### Exercise description
All of the data below should be printed again word for word, pictures excluded.

### Dataset content
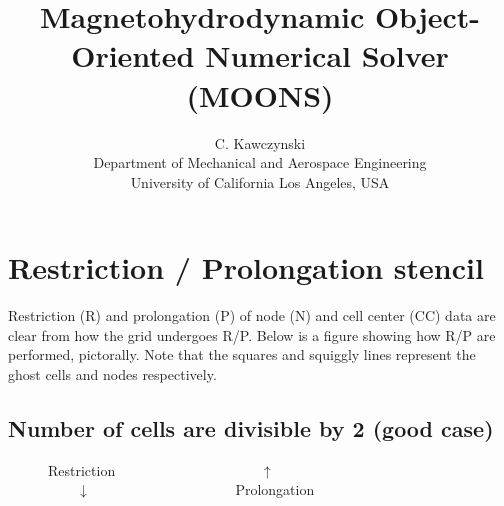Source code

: \documentclass[11pt]{article}
\newcommand{\height}{0.4}
\newcommand{\radius}{0.1}
\newcommand{\dx}{1}
\newcommand{\w}{1}
\newcommand{\qq}{$\qquad \qquad \qquad \qquad \qquad$}
\newcommand{\qe}{$\qquad$}
\begin{document}
\doublespacing
\title{Magnetohydrodynamic Object-Oriented Numerical Solver (MOONS)}
\author{C. Kawczynski \\
Department of Mechanical and Aerospace Engineering \\
University of California Los Angeles, USA\\
}
\maketitle

\section{Restriction / Prolongation stencil}
Restriction (R) and prolongation (P) of node (N) and cell center (CC) data are clear from how the grid undergoes R/P. Below is a figure showing how R/P are performed, pictorally. Note that the squares and squiggly lines represent the ghost cells and nodes respectively.\\

\subsection{Number of cells are divisible by 2 (good case)}

\begin{figure}[h!]
  \begin{center}
    \caption*{Restriction \qq $\uparrow$ \qe \\ \qe $\downarrow$ \qq Prolongation}
  \end{center}
\end{figure}
\end{document}
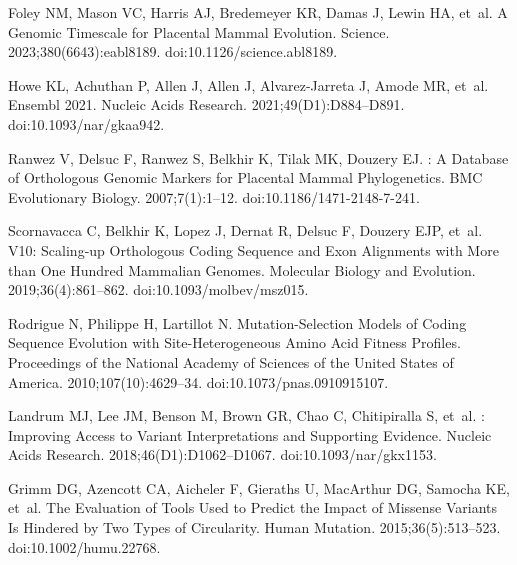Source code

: \documentclass{article}
\begin{document}
\begin{thebibliography}{10}
        Foley NM, Mason VC, Harris AJ, Bredemeyer KR, Damas J, Lewin HA, et~al.
        \newblock A Genomic Timescale for Placental Mammal Evolution.
        \newblock Science. 2023;380(6643):eabl8189.
        \newblock doi:{10.1126/science.abl8189}.

        Howe KL, Achuthan P, Allen J, Allen J, {Alvarez-Jarreta} J, Amode MR, et~al.
        \newblock Ensembl 2021.
        \newblock Nucleic Acids Research. 2021;49(D1):D884--D891.
        \newblock doi:{10.1093/nar/gkaa942}.

        Ranwez V, Delsuc F, Ranwez S, Belkhir K, Tilak MK, Douzery EJ.
        : {{A}} Database of Orthologous Genomic Markers for
        Placental Mammal Phylogenetics.
        \newblock BMC Evolutionary Biology. 2007;7(1):1--12.
        \newblock doi:{10.1186/1471-2148-7-241}.

        Scornavacca C, Belkhir K, Lopez J, Dernat R, Delsuc F, Douzery EJP, et~al.
         V10: {{Scaling-up}} Orthologous Coding Sequence and Exon
        Alignments with More than One Hundred Mammalian Genomes.
        \newblock Molecular Biology and Evolution. 2019;36(4):861--862.
        \newblock doi:{10.1093/molbev/msz015}.

        Rodrigue N, Philippe H, Lartillot N.
        \newblock Mutation-Selection Models of Coding Sequence Evolution with
        Site-Heterogeneous Amino Acid Fitness Profiles.
        \newblock Proceedings of the National Academy of Sciences of the United States
        of America. 2010;107(10):4629--34.
        \newblock doi:{10.1073/pnas.0910915107}.

        Landrum MJ, Lee JM, Benson M, Brown GR, Chao C, Chitipiralla S, et~al.
        : Improving Access to Variant Interpretations and
        Supporting Evidence.
        \newblock Nucleic Acids Research. 2018;46(D1):D1062--D1067.
        \newblock doi:{10.1093/nar/gkx1153}.

        Grimm DG, Azencott CA, Aicheler F, Gieraths U, MacArthur DG, Samocha KE, et~al.
        \newblock The {{Evaluation}} of {{Tools Used}} to {{Predict}} the {{Impact}} of
            {{Missense Variants Is Hindered}} by {{Two Types}} of {{Circularity}}.
        \newblock Human Mutation. 2015;36(5):513--523.
        \newblock doi:{10.1002/humu.22768}.


\end{thebibliography}
\end{document}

### Solution for this exercise
Source code

: \documentclass[11pt]{article}
\newcommand{\height}{0.4}
\newcommand{\radius}{0.1}
\newcommand{\dx}{1}
\newcommand{\w}{1}
\newcommand{\qq}{$\qquad \qquad \qquad \qquad \qquad$}
\newcommand{\qe}{$\qquad$}
\begin{document}
\doublespacing
\title{Magnetohydrodynamic Object-Oriented Numerical Solver (MOONS)}
\author{C. Kawczynski \\
Department of Mechanical and Aerospace Engineering \\
University of California Los Angeles, USA\\
}
\maketitle

\section{Restriction / Prolongation stencil}
Restriction (R) and prolongation (P) of node (N) and cell center (CC) data are clear from how the grid undergoes R/P. Below is a figure showing how R/P are performed, pictorally. Note that the squares and squiggly lines represent the ghost cells and nodes respectively.\\

\subsection{Number of cells are divisible by 2 (good case)}

\begin{figure}[h!]
  \begin{center}
    \caption*{Restriction \qq $\uparrow$ \qe \\ \qe $\downarrow$ \qq Prolongation}
  \end{center}
\end{figure}
\end{document}
Source code

: \documentclass{article}
\begin{document}
\begin{thebibliography}{10}
        Foley NM, Mason VC, Harris AJ, Bredemeyer KR, Damas J, Lewin HA, et~al.
        \newblock A Genomic Timescale for Placental Mammal Evolution.
        \newblock Science. 2023;380(6643):eabl8189.
        \newblock doi:{10.1126/science.abl8189}.

        Howe KL, Achuthan P, Allen J, Allen J, {Alvarez-Jarreta} J, Amode MR, et~al.
        \newblock Ensembl 2021.
        \newblock Nucleic Acids Research. 2021;49(D1):D884--D891.
        \newblock doi:{10.1093/nar/gkaa942}.

        Ranwez V, Delsuc F, Ranwez S, Belkhir K, Tilak MK, Douzery EJ.
        : {{A}} Database of Orthologous Genomic Markers for
        Placental Mammal Phylogenetics.
        \newblock BMC Evolutionary Biology. 2007;7(1):1--12.
        \newblock doi:{10.1186/1471-2148-7-241}.

        Scornavacca C, Belkhir K, Lopez J, Dernat R, Delsuc F, Douzery EJP, et~al.
         V10: {{Scaling-up}} Orthologous Coding Sequence and Exon
        Alignments with More than One Hundred Mammalian Genomes.
        \newblock Molecular Biology and Evolution. 2019;36(4):861--862.
        \newblock doi:{10.1093/molbev/msz015}.

        Rodrigue N, Philippe H, Lartillot N.
        \newblock Mutation-Selection Models of Coding Sequence Evolution with
        Site-Heterogeneous Amino Acid Fitness Profiles.
        \newblock Proceedings of the National Academy of Sciences of the United States
        of America. 2010;107(10):4629--34.
        \newblock doi:{10.1073/pnas.0910915107}.

        Landrum MJ, Lee JM, Benson M, Brown GR, Chao C, Chitipiralla S, et~al.
        : Improving Access to Variant Interpretations and
        Supporting Evidence.
        \newblock Nucleic Acids Research. 2018;46(D1):D1062--D1067.
        \newblock doi:{10.1093/nar/gkx1153}.

        Grimm DG, Azencott CA, Aicheler F, Gieraths U, MacArthur DG, Samocha KE, et~al.
        \newblock The {{Evaluation}} of {{Tools Used}} to {{Predict}} the {{Impact}} of
            {{Missense Variants Is Hindered}} by {{Two Types}} of {{Circularity}}.
        \newblock Human Mutation. 2015;36(5):513--523.
        \newblock doi:{10.1002/humu.22768}.


\end{thebibliography}
\end{document}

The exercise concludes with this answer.